4.2. Adaptive PID Controller

On the other hand, to control the hip angle we utilize third and fourth adaptive PID controllers, as illustrated in Figure 7. The adaptive control approach encompasses a variety of techniques that offer a systematic and automated means of adjusting the control parameters in real time. Its purpose is to ensure the desired performance is consistently maintained despite uncertainties in parameters and models [46]. The field of adaptive control techniques has been categorized into two main types: direct adaptive and indirect adaptive. Similarly, ref. [47] simplified the classification by distinguishing between adaptive control techniques for linear systems and nonlinear systems. Additionally, adaptive techniques can be further classified as either adaptive linear control or adaptive nonlinear control. The control law for the PID controller is expressed as follows:

$$C_{x1,x2}\left(t\right)=K_{P}e\left(t\right)+K_I{\int }_0^{t}e\left(t\right)dt+K_D{\displaystyle \frac{d}{dt}}e\left(t\right),$$

(7)

$$e_x={\theta }_{hip}-{\theta }_{Des}.$$

(8)

The proportional ($K_P$), integral ($K_I$), and derivative ($K_D$) gains correspond to the PID parameters. The tracking error is represented by $e_x\left(t\right)$, and the control signal is denoted as $C_{x1}\left(t\right)$ for the SMA springs group A and $C_{x2}\left(t\right)$ for the SMA springs group B. In this study, we employed adaptation laws for updating the values of $K_P$, $K_I$, and $K_D$ as follows:

$$K_P(n+1)=K_P\left(n\right)+{\gamma }_1{e}_x\left(t\right),$$

(9)

$$K_I(n+1)=K_I\left(n\right)+{\gamma }_2{K}_I{\int }_0^t{e}_x\left(t\right)dt,$$

(10)

$$K_D(n+1)=K_D\left(n\right)+{\gamma }_3{K}_D{\displaystyle \frac{d}{dt}}{e}_x\left(t\right).$$

(11)

In the given control law, ${\gamma }_1$, ${\gamma }_2$, and ${\gamma }_3$ (where ${\gamma }_1>0$, ${\gamma }_2>0$, and ${\gamma }_3>0$) represent the learning rates. The learning rate is a critical factor in the adaptation process. The learning rates and initial PID gains were determined experimentally through iterative tuning during system identification, aiming to minimize the overshoot and steady-state error while maintaining stable operation. It should be emphasized that inappropriate choices of the learning rates or initial PID gain values may lead the controller to drive the system states away from the desired behavior. Therefore, careful selection of these parameters is essential to ensure stable and effective control performance.
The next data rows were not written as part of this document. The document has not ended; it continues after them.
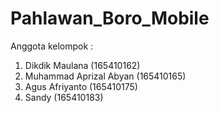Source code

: # Pahlawan_Boro_Mobile

Anggota kelompok :
1. Dikdik Maulana (165410162)
2. Muhammad Aprizal Abyan (165410165)
3. Agus Afriyanto (165410175)
4. Sandy (165410183)
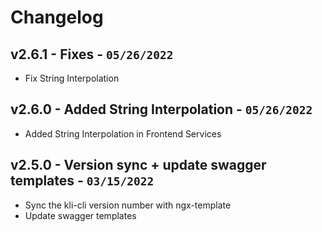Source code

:# Changelog

## v2.6.1 - Fixes - `05/26/2022`

* Fix String Interpolation

## v2.6.0 - Added String Interpolation - `05/26/2022`

* Added String Interpolation in Frontend Services

## v2.5.0 - Version sync + update swagger templates - `03/15/2022`

* Sync the kli-cli version number with ngx-template
* Update swagger templates
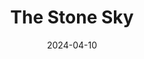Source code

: ---
title: "The Stone Sky"
authors: "N. K. Jemisin"
date: 2024-04-10
weight: 1
books/tags:
    - "fiction"
    - "science fantasy"
params:
  series: "The Broken Earth"
---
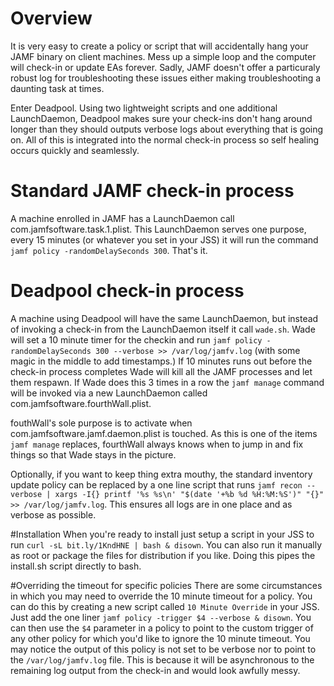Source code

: # Overview

It is very easy to create a policy or script that will accidentally hang your JAMF binary on client machines. Mess up a simple loop and the computer will check-in or update EAs forever. Sadly, JAMF doesn't offer a particuraly robust log for troubleshooting these issues either making troubleshooting a daunting task at times.

Enter Deadpool. Using two lightweight scripts and one additional LaunchDaemon, Deadpool makes sure your check-ins don't hang around longer than they should outputs verbose logs about everything that is going on. All of this is integrated into the normal check-in process so self healing occurs quickly and seamlessly.

# Standard JAMF check-in process
A machine enrolled in JAMF has a LaunchDaemon call com.jamfsoftware.task.1.plist. This LaunchDaemon serves one purpose, every 15 minutes (or whatever you set in your JSS) it will run the command `jamf policy -randomDelaySeconds 300`. That's it.

# Deadpool check-in process
A machine using Deadpool will have the same LaunchDaemon, but instead of invoking a check-in from the LaunchDaemon itself it call `wade.sh`. Wade will set a 10 minute timer for the checkin and run `jamf policy -randomDelaySeconds 300 --verbose >> /var/log/jamfv.log` (with some magic in the middle to add timestamps.) If 10 minutes runs out before the check-in process completes Wade will kill all the JAMF processes and let them respawn. If Wade does this 3 times in a row the `jamf manage` command will be invoked via a new LaunchDaemon called com.jamfsoftware.fourthWall.plist. 

fouthWall's sole purpose is to activate when com.jamfsoftware.jamf.daemon.plist is touched. As this is one of the items `jamf manage` replaces, fourthWall always knows when to jump in and fix things so that Wade stays in the picture.

Optionally, if you want to keep thing extra mouthy, the standard inventory update policy can be replaced by a one line script that runs `jamf recon --verbose | xargs -I{} printf '%s %s\n' "$(date '+%b %d %H:%M:%S')" "{}" >> /var/log/jamfv.log`. This ensures all logs are in one place and as verbose as possible.

#Installation
When you're ready to install just setup a script in your JSS to run `curl -sL bit.ly/1KndHNE | bash & disown`. You can also run it manually as root or package the files for distribution if you like. Doing this pipes the install.sh script directly to bash.

#Overriding the timeout for specific policies
There are some circumstances in which you may need to override the 10 minute timeout for a policy. You can do this by creating a new script called `10 Minute Override` in your JSS. Just add the one liner `jamf policy -trigger $4 --verbose & disown`. You can then use the `$4` parameter in a policy to point to the custom trigger of any other policy for which you'd like to ignore the 10 minute timeout. You may notice the output of this policy is not set to be verbose nor to point to the `/var/log/jamfv.log` file. This is because it will be asynchronous to the remaining log output from the check-in and would look awfully messy.
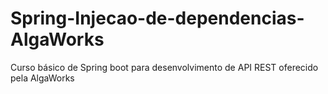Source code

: # Spring-Injecao-de-dependencias-AlgaWorks
Curso básico de Spring boot para desenvolvimento de API REST oferecido pela AlgaWorks
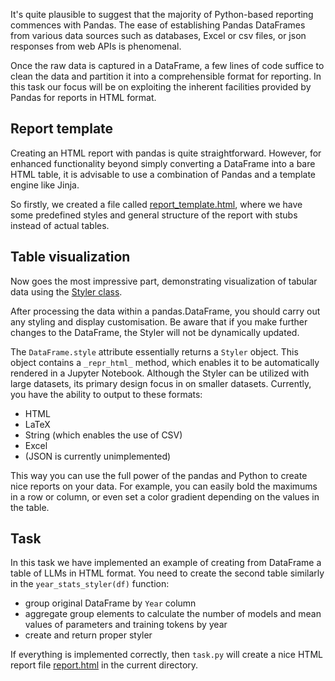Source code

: It's quite plausible to suggest that the majority of Python-based reporting commences with Pandas. 
The ease of establishing Pandas DataFrames from various data sources such as databases, Excel or csv files, or 
json responses from web APIs is phenomenal. 

Once the raw data is captured in a DataFrame, a few lines of code suffice to clean the data and partition it 
into a comprehensible format for reporting. In this task our focus will be on exploiting the inherent facilities 
provided by Pandas for reports in HTML format.

## Report template
Creating an HTML report with pandas is quite straightforward.
However, for enhanced functionality beyond simply converting a DataFrame into 
a bare HTML table, it is advisable to use a combination of 
Pandas and a template engine like Jinja.
 
So firstly, we created a file called [report_template.html](report_template.html), 
where we have some predefined styles and general structure of the report with
stubs instead of actual tables.

## Table visualization
Now goes the most impressive part, demonstrating visualization of 
tabular data using the [Styler class](https://pandas.pydata.org/docs/user_guide/style.html).

After processing the data within a pandas.DataFrame, you should carry out any 
styling and display customisation. Be aware that if you make further changes 
to the DataFrame, the Styler will not be dynamically updated. 

The `DataFrame.style` attribute essentially returns a `Styler` object. 
This object contains a `_repr_html_` method, which enables it to be automatically rendered 
in a Jupyter Notebook.
Although the Styler can be utilized with large datasets, 
its primary design focus in on smaller datasets. 
Currently, you have the ability to output to these formats:
 * HTML
 * LaTeX
 * String (which enables the use of CSV)
 * Excel
 * (JSON is currently unimplemented)

This way you can use the full power of the pandas and Python to create nice reports on your data. 
For example, you can easily bold the maximums in a row or column, or even set a color gradient 
depending on the values in the table.

## Task
In this task we have implemented an example of creating from DataFrame 
a table of LLMs in HTML format. You need to create the second table similarly in 
the `year_stats_styler(df)` function:
 * group original DataFrame by `Year` column
 * aggregate group elements to calculate the number of models and mean values of parameters and training tokens by year
 * create and return proper styler

If everything is implemented correctly, 
then `task.py` will create a nice HTML report file [report.html](report.html) 
in the current directory.
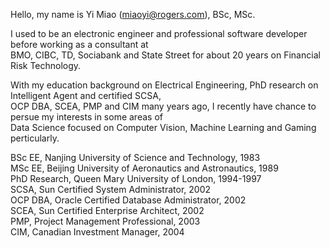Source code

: Hello, my name is Yi Miao (miaoyi@rogers.com), BSc, MSc.  

I used to be an electronic engineer and professional software developer before working as a consultant at  
BMO, CIBC, TD, Sociabank and State Street for about 20 years on Financial Risk Technology.  

With my education background on Electrical Engineering, PhD research on Intelligent Agent and certified SCSA,  
OCP DBA, SCEA, PMP and CIM many years ago, I recently have chance to persue my interests in some areas of  
Data Science focused on Computer Vision, Machine Learning and Gaming perticularly.   

BSc EE, Nanjing University of Science and Technology, 1983  
MSc EE, Beijing University of Aeronautics and Astronautics, 1989  
PhD Research, Queen Mary University of London, 1994-1997  
SCSA, Sun Certified System Administrator, 2002  
OCP DBA, Oracle Certified Database Administrator, 2002  
SCEA, Sun Certified Enterprise Architect, 2002  
PMP, Project Management Professional, 2003  
CIM, Canadian Investment Manager, 2004  

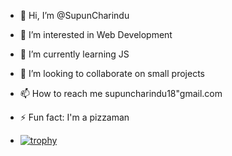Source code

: - 👋 Hi, I’m @SupunCharindu
- 👀 I’m interested in Web Development
- 🌱 I’m currently learning JS
- 💞️ I’m looking to collaborate on small projects 
- 📫 How to reach me supuncharindu18"gmail.com
- ⚡ Fun fact: I'm a pizzaman

- [![trophy](https://github-profile-trophy.vercel.app/?SupunCharindu=ryo-ma)](https://github.com/ryo-ma/github-profile-trophy)

<!---
SupunCharindu/SupunCharindu is a ✨ special ✨ repository because its `README.md` (this file) appears on your GitHub profile.
You can click the Preview link to take a look at your changes.
--->
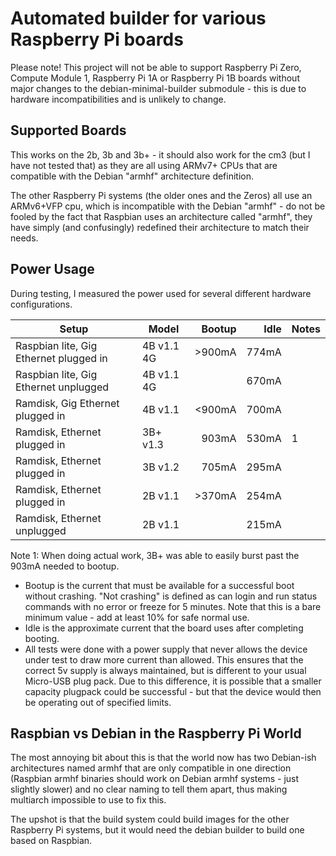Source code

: Automated builder for various Raspberry Pi boards
=================================================

Please note!  This project will not be able to support Raspberry Pi Zero,
Compute Module 1, Raspberry Pi 1A or Raspberry Pi 1B boards without major
changes to the debian-minimal-builder submodule - this is due to hardware
incompatibilities and is unlikely to change.

Supported Boards
----------------

This works on the 2b, 3b and 3b+ - it should also work for the cm3 (but I have
not tested that) as they are all using ARMv7+ CPUs that are compatible
with the Debian "armhf" architecture definition.

The other Raspberry Pi systems (the older ones and the Zeros) all use
an ARMv6+VFP cpu, which is incompatible with the Debian "armhf" - do
not be fooled by the fact that Raspbian uses an architecture called
"armhf", they have simply (and confusingly) redefined their architecture
to match their needs.

Power Usage
-----------

During testing, I measured the power used for several different hardware
configurations.

| Setup                                                 |  Model   | Bootup | Idle   | Notes |
|-------------------------------------------------------|----------|-------:|-------:| ----- |
| Raspbian lite, Gig Ethernet plugged in                | 4B v1.1 4G | >900mA |  774mA |
| Raspbian lite, Gig Ethernet unplugged                 | 4B v1.1 4G |        |  670mA |
| Ramdisk, Gig Ethernet plugged in                      | 4B v1.1  | <900mA |  700mA |
| Ramdisk, Ethernet plugged in                          | 3B+ v1.3 |  903mA |  530mA | 1 |
| Ramdisk, Ethernet plugged in                          | 3B v1.2  |  705mA |  295mA |
| Ramdisk, Ethernet plugged in                          | 2B v1.1  | >370mA |  254mA |
| Ramdisk, Ethernet unplugged                           | 2B v1.1  |        |  215mA |

Note 1: When doing actual work, 3B+ was able to easily burst past the 903mA needed to bootup.

* Bootup is the current that must be available for a successful boot
  without crashing.  "Not crashing" is defined as can login and run status
  commands with no error or freeze for 5 minutes.  Note that this is a bare
  minimum value - add at least 10% for safe normal use.
* Idle is the approximate current that the board uses after completing booting.
* All tests were done with a power supply that never allows the device under
  test to draw more current than allowed.  This ensures that the correct 5v
  supply is always maintained, but is different to your usual Micro-USB plug
  pack.  Due to this difference, it is possible that a smaller capacity
  plugpack could be successful - but that the device would then be operating
  out of specified limits.

Raspbian vs Debian in the Raspberry Pi World
--------------------------------------------

The most annoying bit about this is that the world now has two
Debian-ish architectures named armhf that are only compatible in one
direction (Raspbian armhf binaries should work on Debian armhf systems -
just slightly slower) and no clear naming to tell them apart, thus
making multiarch impossible to use to fix this.

The upshot is that the build system could build images for the other
Raspberry Pi systems, but it would need the debian builder to build
one based on Raspbian.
The simulation results of the adaptive PID controller are shown in Figure 8. The temporal variations of the adaptive control gains $K_p$, $K_i$, and $K_d$ are illustrated in Figure 9.

5. Estimation and System Identification

5.1. Temperature Estimation

The temperature measurement of the SMA wire is a very important task while making any control. This uses the temperature measurement as an indicator and alarm to prevent the overheating of the SMA wire, which would cause the shape memory effect to be lost or at least degraded. However, attaching a thermocouple to an SMA wire is not easy. We should attach the thermocouple tip (the sensing point) to the SMA adequately (which means good and eclectically isolated mechanical contact to prevent electrical noise on the measurement signal). For these reasons, we used polyimide tape to make good electrical isolation and nylon wire (fishing wire) to make a strong tie; hence, stable measurement can be compare to the thermal camera. A good measurement can be acquired using this method, but measurement failure can happen at any time, because it is a small tip attached to a wire. For this reason, we used two thermocouples at each SMA springs group to obtain the temperature and to guarantee that at least one of them will work properly. To further ensure the knowledge of these critical temperatures: $T_1$ of SMA springs group A and $T_2$ of SMA springs group A, another approach was applied, a computational approach to estimate the temperature based on other easier and more trusted measurements like the current and voltage and the knowledge of the heating and cooling dynamics.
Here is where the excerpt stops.